EXERCISE.
When you reach the line in the data below that contains "- ✅ **Test Case 9**: Search Product", please start repeating lines exactly, and stop after the line that contains "## 📝 Licença", repeating nothing else.

══ SUPPLIED DATA

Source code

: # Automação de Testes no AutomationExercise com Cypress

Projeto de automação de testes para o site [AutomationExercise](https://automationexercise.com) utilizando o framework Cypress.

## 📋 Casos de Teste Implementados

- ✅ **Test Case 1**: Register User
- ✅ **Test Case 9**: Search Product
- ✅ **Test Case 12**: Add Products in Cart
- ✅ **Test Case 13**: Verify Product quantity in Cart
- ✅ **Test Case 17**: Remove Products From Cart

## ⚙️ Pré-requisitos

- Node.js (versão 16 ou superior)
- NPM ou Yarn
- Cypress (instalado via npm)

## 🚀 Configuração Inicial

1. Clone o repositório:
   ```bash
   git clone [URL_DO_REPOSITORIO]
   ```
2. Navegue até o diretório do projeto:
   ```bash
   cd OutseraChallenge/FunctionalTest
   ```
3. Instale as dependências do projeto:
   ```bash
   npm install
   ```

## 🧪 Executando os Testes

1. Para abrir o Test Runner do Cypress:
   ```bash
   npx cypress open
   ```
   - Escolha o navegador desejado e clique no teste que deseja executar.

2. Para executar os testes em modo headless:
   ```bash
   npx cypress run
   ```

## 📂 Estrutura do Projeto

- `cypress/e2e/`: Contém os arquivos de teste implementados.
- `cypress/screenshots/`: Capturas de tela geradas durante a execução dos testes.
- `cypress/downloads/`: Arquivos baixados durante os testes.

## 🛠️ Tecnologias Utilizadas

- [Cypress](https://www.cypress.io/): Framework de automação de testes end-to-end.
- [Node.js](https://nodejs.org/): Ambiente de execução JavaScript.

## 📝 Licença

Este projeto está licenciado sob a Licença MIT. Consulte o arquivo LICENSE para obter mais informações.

════
══ SUPPLIED DATA

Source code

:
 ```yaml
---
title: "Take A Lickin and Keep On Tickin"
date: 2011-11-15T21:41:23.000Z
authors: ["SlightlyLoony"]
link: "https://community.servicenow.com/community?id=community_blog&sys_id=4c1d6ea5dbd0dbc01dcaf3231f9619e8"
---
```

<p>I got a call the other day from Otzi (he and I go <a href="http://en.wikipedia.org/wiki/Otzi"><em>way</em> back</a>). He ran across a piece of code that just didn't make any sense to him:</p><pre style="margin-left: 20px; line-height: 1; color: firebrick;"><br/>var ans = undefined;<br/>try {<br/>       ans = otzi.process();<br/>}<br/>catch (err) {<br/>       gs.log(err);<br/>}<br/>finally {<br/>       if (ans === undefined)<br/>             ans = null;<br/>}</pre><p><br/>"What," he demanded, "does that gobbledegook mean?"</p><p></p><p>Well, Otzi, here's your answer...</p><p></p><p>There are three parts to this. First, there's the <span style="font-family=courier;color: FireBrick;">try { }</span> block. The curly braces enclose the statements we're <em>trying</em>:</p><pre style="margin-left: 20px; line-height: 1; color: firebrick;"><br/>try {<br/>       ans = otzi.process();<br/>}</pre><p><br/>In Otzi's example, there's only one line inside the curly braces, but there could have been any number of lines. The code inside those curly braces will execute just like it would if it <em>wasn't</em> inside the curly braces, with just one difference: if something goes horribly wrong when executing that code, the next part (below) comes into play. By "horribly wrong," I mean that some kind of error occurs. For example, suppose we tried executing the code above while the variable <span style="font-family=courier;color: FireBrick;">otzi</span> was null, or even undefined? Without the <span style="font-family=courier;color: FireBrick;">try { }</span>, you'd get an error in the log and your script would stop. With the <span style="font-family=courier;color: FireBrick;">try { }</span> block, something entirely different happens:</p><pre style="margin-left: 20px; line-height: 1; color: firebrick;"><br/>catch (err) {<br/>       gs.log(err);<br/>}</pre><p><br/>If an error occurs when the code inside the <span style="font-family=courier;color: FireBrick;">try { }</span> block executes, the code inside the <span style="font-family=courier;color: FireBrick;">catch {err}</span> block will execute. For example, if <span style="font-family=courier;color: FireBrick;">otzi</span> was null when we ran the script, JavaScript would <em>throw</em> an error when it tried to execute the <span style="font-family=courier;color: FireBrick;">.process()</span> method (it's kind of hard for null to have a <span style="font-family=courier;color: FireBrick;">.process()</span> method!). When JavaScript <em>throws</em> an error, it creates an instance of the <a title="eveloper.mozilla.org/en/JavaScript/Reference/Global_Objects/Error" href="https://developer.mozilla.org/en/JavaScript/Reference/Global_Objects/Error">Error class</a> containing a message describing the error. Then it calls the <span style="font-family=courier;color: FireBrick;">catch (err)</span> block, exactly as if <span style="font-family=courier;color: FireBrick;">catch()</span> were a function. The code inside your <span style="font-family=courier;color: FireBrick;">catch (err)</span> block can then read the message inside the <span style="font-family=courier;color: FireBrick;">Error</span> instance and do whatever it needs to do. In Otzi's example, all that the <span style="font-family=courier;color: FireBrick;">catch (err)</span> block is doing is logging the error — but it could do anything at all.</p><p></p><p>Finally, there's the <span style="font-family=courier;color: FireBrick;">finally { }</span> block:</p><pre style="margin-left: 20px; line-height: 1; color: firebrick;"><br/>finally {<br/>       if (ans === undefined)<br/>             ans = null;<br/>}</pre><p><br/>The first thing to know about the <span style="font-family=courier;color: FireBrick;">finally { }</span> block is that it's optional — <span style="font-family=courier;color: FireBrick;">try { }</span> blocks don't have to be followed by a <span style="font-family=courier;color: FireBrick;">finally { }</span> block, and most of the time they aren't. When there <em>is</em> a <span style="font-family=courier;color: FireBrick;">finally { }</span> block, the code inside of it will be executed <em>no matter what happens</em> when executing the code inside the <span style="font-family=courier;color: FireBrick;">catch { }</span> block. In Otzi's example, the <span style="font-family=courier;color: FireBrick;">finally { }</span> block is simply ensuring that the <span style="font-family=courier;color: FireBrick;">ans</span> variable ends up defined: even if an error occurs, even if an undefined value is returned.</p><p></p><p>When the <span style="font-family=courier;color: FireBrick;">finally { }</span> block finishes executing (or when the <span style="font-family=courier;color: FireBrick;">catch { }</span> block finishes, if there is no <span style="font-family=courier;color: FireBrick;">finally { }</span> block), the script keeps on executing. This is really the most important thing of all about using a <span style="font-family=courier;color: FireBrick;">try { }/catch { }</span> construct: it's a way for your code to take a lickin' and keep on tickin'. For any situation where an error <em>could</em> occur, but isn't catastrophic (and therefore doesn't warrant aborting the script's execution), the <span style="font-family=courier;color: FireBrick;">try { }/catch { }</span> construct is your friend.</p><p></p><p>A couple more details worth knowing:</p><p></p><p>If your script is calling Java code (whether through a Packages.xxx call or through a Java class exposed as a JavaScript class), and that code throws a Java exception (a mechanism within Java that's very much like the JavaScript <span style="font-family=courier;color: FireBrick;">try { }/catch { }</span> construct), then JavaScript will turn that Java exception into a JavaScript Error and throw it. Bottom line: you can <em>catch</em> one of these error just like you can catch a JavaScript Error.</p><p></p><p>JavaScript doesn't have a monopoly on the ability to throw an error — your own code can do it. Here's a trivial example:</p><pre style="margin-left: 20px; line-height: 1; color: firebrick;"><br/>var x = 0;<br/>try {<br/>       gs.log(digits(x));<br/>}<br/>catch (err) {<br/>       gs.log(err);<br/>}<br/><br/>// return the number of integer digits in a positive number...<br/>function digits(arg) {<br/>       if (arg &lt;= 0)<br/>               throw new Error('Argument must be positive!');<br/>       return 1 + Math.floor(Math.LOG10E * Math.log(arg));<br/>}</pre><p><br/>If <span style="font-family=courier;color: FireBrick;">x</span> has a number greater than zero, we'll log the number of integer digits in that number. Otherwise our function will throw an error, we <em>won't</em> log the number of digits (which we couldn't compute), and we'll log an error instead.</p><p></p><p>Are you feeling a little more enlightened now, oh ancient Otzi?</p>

════
══ SUPPLIED DATA

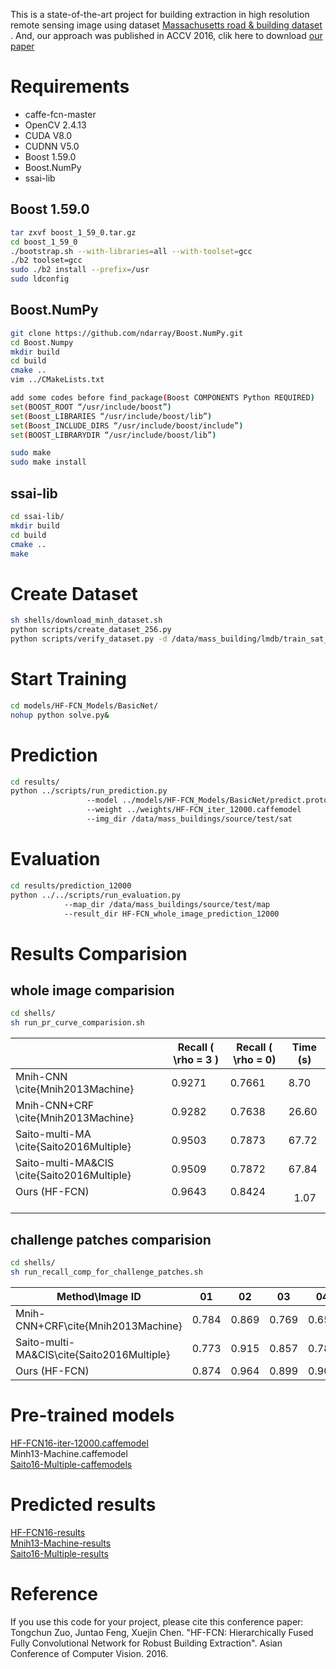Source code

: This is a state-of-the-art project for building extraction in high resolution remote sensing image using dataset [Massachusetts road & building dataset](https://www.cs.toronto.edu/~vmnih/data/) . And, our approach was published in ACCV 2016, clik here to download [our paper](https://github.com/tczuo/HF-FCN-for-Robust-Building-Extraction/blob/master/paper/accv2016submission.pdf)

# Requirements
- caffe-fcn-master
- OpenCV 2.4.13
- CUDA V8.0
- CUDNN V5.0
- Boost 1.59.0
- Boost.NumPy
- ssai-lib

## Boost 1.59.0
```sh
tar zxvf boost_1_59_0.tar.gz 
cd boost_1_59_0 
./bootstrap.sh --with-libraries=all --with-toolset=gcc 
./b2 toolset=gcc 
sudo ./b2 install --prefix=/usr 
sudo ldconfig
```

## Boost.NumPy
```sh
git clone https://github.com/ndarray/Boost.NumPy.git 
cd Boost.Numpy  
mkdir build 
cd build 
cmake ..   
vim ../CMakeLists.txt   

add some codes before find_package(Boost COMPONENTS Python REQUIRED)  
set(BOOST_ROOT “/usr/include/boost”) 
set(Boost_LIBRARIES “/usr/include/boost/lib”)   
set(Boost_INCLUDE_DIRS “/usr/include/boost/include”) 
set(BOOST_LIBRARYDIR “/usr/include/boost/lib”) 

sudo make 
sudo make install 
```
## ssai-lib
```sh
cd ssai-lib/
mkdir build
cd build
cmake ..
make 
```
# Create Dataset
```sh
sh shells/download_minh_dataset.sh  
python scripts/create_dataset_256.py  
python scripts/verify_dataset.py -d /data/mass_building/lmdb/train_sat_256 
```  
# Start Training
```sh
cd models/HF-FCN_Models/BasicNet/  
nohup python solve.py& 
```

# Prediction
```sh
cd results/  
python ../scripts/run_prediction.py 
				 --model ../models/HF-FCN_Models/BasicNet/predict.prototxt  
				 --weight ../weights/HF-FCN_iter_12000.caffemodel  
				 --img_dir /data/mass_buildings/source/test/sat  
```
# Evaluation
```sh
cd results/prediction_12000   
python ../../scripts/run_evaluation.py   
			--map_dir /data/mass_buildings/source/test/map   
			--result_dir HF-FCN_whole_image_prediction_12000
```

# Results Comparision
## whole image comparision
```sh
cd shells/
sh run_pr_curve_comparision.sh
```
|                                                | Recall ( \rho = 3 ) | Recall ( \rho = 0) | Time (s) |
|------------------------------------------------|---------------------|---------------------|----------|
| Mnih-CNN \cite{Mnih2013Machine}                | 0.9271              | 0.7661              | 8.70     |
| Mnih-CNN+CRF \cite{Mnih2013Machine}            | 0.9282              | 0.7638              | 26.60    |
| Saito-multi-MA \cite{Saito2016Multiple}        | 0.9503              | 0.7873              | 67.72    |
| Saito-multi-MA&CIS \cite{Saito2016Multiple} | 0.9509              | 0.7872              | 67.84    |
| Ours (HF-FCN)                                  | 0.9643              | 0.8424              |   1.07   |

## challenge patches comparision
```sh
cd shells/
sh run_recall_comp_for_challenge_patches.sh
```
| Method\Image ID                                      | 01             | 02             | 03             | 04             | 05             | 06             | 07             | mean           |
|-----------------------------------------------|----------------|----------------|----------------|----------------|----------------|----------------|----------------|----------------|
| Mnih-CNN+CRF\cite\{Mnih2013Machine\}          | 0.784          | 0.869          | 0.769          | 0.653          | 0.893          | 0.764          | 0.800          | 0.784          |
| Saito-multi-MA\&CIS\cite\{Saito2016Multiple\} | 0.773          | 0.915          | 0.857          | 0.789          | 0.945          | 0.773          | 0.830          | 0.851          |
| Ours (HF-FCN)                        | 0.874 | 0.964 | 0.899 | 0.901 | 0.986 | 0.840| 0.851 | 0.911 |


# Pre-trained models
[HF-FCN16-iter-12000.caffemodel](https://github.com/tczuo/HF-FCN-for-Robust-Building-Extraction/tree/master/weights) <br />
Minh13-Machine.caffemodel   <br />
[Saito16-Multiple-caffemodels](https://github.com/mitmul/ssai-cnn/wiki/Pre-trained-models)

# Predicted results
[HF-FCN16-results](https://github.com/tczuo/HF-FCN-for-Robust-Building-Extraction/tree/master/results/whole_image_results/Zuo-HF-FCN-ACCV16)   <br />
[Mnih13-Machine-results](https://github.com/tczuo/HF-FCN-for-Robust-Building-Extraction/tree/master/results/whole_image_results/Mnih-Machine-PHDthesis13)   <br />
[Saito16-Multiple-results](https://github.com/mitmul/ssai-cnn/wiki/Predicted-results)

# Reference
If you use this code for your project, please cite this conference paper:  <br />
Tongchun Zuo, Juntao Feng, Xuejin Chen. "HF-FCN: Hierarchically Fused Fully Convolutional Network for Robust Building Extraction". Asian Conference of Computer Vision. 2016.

════

OUTPUT FOR THIS TASK.
- ✅ **Test Case 9**: Search Product
- ✅ **Test Case 12**: Add Products in Cart
- ✅ **Test Case 13**: Verify Product quantity in Cart
- ✅ **Test Case 17**: Remove Products From Cart

## ⚙️ Pré-requisitos

- Node.js (versão 16 ou superior)
- NPM ou Yarn
- Cypress (instalado via npm)

## 🚀 Configuração Inicial

1. Clone o repositório:
   ```bash
   git clone [URL_DO_REPOSITORIO]
   ```
2. Navegue até o diretório do projeto:
   ```bash
   cd OutseraChallenge/FunctionalTest
   ```
3. Instale as dependências do projeto:
   ```bash
   npm install
   ```

## 🧪 Executando os Testes

1. Para abrir o Test Runner do Cypress:
   ```bash
   npx cypress open
   ```
   - Escolha o navegador desejado e clique no teste que deseja executar.

2. Para executar os testes em modo headless:
   ```bash
   npx cypress run
   ```

## 📂 Estrutura do Projeto

- `cypress/e2e/`: Contém os arquivos de teste implementados.
- `cypress/screenshots/`: Capturas de tela geradas durante a execução dos testes.
- `cypress/downloads/`: Arquivos baixados durante os testes.

## 🛠️ Tecnologias Utilizadas

- [Cypress](https://www.cypress.io/): Framework de automação de testes end-to-end.
- [Node.js](https://nodejs.org/): Ambiente de execução JavaScript.

## 📝 Licença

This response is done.